When I was younger, and my Dad would explain things to me about the world we live in, as most children do, I would often respond with ‘Why is that Dad?’

If I didn’t get an answer that helped me understand why, I would ask ‘Why’ again, and again and again and again. 

After the fifth why, my Dad would get quite upset with me, a vein would pop out his neck, and end the conversation with him shouting "because it is, OK!"

I still didn’t know why though.

5Y is remarkably simple and can be used as a standalone tool or part of wider investigations into problems.

Emma Gold Emma Gold Customer Service and Operations Manager

Now I’m older, and working in the world of business, my approach actually hasn’t changed that much and I’m still just as curious.

Now though, my whys come from dealing with a problem or trying to get to the root cause of a problem which has affected Customer Service.

How is asking Why a Lean Sigma Tool?

Lean Six Sigma has a simple yet powerful tool for dealing with and understanding root causes.  Quite aptly the tool is called The 5 Why’s (5Y).

193 Image 5Y GettyImages 627671590

Lean Sigma

This is all about reducing waste to maximise profit and make your business more efficient

The 5Y Approach

Sakichi Toyoda is one of the fathers of the Japanese industrial revolution, and developed the 5Y technique in the 1930s. He was an industrialist, inventor and founder of Toyota Motors Industries, and belonged to the same Lean Toyota revolution, mentioned in my last article - Be part of a Lean machine with 5S.

5Y is remarkably simple and can be used as a standalone tool or part of wider investigations into problems.  All you do, is when a problem occurs, you drill down to its root cause by asking "why?" five times.

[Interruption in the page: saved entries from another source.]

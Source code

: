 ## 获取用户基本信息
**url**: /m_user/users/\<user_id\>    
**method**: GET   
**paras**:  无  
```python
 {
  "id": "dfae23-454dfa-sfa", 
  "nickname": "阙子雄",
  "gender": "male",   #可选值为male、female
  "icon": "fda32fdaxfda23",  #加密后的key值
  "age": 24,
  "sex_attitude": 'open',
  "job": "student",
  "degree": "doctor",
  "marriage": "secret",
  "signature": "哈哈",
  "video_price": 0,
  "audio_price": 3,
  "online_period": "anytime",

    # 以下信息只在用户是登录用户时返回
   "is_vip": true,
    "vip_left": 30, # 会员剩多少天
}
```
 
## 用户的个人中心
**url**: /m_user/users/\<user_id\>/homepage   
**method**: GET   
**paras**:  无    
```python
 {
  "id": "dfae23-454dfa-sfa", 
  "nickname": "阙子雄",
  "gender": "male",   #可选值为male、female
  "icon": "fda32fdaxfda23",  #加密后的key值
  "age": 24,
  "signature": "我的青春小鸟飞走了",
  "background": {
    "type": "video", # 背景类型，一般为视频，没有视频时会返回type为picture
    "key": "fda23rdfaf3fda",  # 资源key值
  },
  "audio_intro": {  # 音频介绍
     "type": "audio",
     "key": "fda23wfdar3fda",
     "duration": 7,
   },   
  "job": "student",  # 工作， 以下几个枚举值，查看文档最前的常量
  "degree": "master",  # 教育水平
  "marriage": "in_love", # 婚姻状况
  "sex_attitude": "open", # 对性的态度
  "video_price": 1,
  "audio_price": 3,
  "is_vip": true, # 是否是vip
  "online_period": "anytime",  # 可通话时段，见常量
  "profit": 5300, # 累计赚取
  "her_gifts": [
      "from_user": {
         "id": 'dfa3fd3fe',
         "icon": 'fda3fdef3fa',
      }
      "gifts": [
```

That’s it.  However the strength of the 5Y test is in the repetition and that’s important to remember. 

How does it work?

1) First, write down the specific problem. Writing the issue helps you formalise the problem and describe it completely. It also helps a team focus on the same problem.

2) Next, ask why the problem happens and write the answer down below the problem.

3) If the answer you just provided doesn’t identify the root cause of the problem that you wrote down in Step 1, ask Why again and write that answer down.

4) Loop back to step 3 until the team is in agreement that the problem’s root cause is identified. Again, this may take fewer or more times than five Whys. But usually 5 gets to the root cause.

Let’s put this into practise using an example from

Example of 5Y

A garage business is dealing with a bad delivery of car tyre. Normally the delivery takes place within 24 hours, but the delays are now running up to 3 working days.

  1. Not able to deliver tyres within 24 hours – Why?
  2. Supplier has insufficient stock – Why?
  3. Supplier depends on exporter; cargo boats are delayed – Why?
  4. The cargo boats are waiting for freight to fill up their holds – Why?
  5. In times of crisis freight boats get fewer orders and therefore collect different freights that can be transported in one journey – Why?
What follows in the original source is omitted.